• **Task details**
In the records below, find the line that contains "# challengeMDI343" and the line that contains "### removing features pointed as irrelevant". Set down exactly those lines and every line between them, and nothing more.

(Data excerpts)

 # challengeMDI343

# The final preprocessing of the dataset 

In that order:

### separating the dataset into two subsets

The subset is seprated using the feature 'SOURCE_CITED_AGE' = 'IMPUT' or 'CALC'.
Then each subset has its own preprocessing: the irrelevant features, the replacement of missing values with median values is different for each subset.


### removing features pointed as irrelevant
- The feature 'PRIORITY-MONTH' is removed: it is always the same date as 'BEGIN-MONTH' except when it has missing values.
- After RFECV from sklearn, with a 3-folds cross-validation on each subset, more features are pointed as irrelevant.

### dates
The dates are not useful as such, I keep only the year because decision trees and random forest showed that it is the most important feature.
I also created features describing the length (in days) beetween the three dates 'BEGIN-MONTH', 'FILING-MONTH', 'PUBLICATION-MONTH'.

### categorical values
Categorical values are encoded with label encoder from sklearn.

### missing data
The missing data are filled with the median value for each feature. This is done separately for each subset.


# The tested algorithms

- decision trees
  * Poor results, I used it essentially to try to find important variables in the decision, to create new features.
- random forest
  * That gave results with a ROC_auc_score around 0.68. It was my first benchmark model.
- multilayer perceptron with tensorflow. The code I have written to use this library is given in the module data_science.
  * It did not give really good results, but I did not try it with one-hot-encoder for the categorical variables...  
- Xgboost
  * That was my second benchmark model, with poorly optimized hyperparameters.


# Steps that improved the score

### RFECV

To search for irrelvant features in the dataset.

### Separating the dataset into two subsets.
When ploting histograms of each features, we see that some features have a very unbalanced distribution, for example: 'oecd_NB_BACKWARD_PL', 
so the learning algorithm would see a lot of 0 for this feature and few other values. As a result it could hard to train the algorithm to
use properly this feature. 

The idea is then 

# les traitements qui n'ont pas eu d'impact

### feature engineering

---

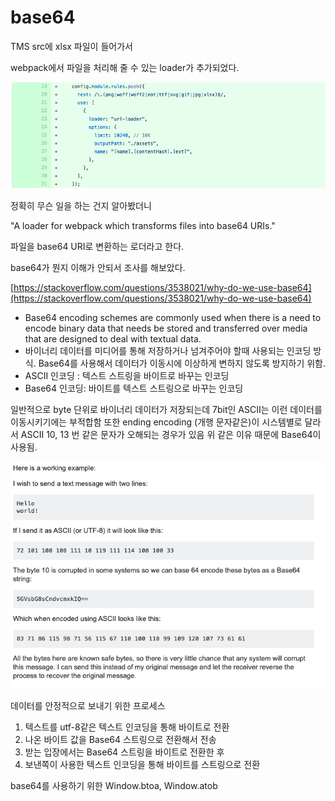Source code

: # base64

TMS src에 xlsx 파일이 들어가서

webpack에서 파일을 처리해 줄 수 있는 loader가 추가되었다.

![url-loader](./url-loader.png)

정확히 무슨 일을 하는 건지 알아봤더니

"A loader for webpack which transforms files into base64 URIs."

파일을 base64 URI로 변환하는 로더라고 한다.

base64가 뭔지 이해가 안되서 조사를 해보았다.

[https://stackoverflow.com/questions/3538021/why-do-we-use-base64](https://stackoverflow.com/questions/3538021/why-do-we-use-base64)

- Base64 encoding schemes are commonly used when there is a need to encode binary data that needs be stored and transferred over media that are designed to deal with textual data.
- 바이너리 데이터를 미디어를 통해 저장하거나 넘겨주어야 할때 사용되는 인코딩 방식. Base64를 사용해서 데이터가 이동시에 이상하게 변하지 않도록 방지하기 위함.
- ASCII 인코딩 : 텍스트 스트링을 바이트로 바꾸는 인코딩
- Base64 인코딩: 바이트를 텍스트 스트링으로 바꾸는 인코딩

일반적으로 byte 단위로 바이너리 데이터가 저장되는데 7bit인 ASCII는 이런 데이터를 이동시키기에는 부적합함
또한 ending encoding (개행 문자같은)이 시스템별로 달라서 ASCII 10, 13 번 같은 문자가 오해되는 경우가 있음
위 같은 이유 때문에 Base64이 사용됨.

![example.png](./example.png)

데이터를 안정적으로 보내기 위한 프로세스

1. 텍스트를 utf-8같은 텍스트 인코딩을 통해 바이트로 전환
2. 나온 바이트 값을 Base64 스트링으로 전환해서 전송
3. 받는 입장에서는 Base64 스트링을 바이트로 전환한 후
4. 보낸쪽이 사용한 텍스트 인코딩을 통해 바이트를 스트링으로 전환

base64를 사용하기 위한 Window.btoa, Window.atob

• **Response to the exercise**
 # challengeMDI343

# The final preprocessing of the dataset 

In that order:

### separating the dataset into two subsets

The subset is seprated using the feature 'SOURCE_CITED_AGE' = 'IMPUT' or 'CALC'.
Then each subset has its own preprocessing: the irrelevant features, the replacement of missing values with median values is different for each subset.


### removing features pointed as irrelevant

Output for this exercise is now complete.